→ YOUR TASK: If a line in the data holds the string "POST", list it.

Saved data entries
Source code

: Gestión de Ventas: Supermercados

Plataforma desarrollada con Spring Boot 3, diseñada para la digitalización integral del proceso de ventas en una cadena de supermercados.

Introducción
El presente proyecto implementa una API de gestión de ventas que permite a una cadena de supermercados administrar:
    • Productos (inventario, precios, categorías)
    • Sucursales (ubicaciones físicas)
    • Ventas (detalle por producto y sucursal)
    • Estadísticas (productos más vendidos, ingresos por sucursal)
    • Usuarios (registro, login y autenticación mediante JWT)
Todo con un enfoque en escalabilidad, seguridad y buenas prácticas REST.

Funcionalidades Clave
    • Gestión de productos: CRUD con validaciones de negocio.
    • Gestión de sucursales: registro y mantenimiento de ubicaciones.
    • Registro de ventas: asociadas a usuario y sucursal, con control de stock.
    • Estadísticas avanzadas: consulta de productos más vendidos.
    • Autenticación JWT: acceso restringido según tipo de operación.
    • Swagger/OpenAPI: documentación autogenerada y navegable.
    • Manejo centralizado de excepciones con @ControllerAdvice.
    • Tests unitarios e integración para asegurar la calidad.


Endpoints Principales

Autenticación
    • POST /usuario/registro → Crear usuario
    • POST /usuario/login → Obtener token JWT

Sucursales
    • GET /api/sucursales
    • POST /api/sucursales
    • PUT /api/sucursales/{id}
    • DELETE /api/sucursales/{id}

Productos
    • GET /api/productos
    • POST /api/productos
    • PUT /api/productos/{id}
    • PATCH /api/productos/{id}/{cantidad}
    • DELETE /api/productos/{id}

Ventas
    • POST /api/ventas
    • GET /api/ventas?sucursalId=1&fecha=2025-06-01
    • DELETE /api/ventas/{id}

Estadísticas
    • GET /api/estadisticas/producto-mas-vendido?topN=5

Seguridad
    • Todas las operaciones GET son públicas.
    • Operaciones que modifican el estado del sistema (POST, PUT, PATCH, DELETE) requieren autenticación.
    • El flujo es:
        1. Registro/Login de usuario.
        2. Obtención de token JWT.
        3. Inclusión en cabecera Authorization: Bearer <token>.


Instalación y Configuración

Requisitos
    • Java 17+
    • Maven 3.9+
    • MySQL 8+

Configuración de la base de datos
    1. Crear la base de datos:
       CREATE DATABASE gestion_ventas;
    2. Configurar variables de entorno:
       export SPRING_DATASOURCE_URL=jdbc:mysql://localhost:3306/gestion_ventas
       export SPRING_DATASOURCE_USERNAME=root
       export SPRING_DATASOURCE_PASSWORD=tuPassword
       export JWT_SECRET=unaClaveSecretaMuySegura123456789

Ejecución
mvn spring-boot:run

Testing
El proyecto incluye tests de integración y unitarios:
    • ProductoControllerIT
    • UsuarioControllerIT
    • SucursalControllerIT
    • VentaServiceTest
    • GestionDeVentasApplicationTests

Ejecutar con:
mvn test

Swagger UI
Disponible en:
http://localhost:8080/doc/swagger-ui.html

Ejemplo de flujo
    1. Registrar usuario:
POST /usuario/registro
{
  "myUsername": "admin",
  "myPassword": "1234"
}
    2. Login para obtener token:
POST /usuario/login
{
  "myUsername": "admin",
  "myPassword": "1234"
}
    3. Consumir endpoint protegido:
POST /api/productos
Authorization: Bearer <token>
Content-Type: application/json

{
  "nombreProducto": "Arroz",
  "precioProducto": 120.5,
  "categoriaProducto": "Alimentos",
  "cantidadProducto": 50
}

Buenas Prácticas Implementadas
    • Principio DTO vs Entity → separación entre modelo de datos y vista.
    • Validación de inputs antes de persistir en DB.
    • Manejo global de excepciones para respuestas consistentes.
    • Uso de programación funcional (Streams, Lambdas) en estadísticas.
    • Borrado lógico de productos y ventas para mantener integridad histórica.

---

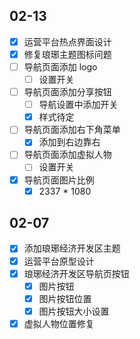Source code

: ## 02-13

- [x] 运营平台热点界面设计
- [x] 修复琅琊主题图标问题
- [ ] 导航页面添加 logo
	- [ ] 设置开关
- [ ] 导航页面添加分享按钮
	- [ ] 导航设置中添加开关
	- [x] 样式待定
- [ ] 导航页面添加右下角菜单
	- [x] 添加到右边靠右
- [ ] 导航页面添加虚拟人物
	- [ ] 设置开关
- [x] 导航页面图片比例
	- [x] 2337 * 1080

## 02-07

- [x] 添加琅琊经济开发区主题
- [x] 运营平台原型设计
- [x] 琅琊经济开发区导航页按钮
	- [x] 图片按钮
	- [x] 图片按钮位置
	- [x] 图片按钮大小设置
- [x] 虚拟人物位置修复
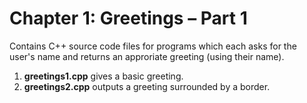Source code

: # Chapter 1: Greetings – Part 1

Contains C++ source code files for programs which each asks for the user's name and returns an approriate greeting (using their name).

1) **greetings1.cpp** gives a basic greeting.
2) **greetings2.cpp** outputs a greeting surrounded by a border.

==

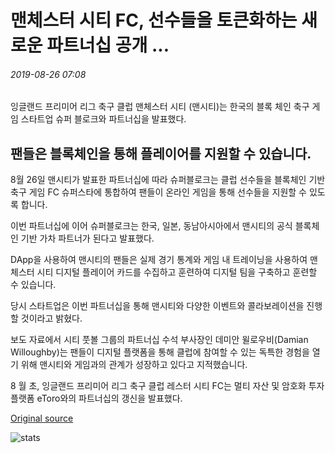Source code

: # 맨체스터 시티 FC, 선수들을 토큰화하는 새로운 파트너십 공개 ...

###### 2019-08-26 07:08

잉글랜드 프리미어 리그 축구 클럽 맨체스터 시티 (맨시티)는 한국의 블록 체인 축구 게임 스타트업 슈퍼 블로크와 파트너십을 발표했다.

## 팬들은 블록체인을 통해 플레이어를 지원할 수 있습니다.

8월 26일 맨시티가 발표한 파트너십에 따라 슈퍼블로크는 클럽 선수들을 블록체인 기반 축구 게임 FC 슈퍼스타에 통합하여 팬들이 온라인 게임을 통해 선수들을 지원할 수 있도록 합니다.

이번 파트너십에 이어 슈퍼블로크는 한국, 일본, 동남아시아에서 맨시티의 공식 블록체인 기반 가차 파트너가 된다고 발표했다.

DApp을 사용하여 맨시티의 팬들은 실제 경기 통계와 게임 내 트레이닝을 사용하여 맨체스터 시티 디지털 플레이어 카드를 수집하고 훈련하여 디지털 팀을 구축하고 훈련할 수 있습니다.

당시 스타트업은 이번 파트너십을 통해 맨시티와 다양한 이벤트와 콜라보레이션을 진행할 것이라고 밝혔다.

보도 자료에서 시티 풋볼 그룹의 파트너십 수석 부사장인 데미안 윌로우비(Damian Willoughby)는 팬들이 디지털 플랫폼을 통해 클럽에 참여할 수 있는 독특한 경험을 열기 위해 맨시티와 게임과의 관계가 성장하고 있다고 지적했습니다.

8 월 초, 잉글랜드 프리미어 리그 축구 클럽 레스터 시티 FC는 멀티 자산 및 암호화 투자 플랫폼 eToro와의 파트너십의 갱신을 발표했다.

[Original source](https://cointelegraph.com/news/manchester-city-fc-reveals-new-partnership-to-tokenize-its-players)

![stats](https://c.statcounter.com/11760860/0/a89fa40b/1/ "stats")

→ ANSWER BOX:
    • POST /usuario/registro → Crear usuario
    • POST /usuario/login → Obtener token JWT
    • POST /api/sucursales
    • POST /api/productos
    • POST /api/ventas
    • Operaciones que modifican el estado del sistema (POST, PUT, PATCH, DELETE) requieren autenticación.
POST /usuario/registro
POST /usuario/login
POST /api/productos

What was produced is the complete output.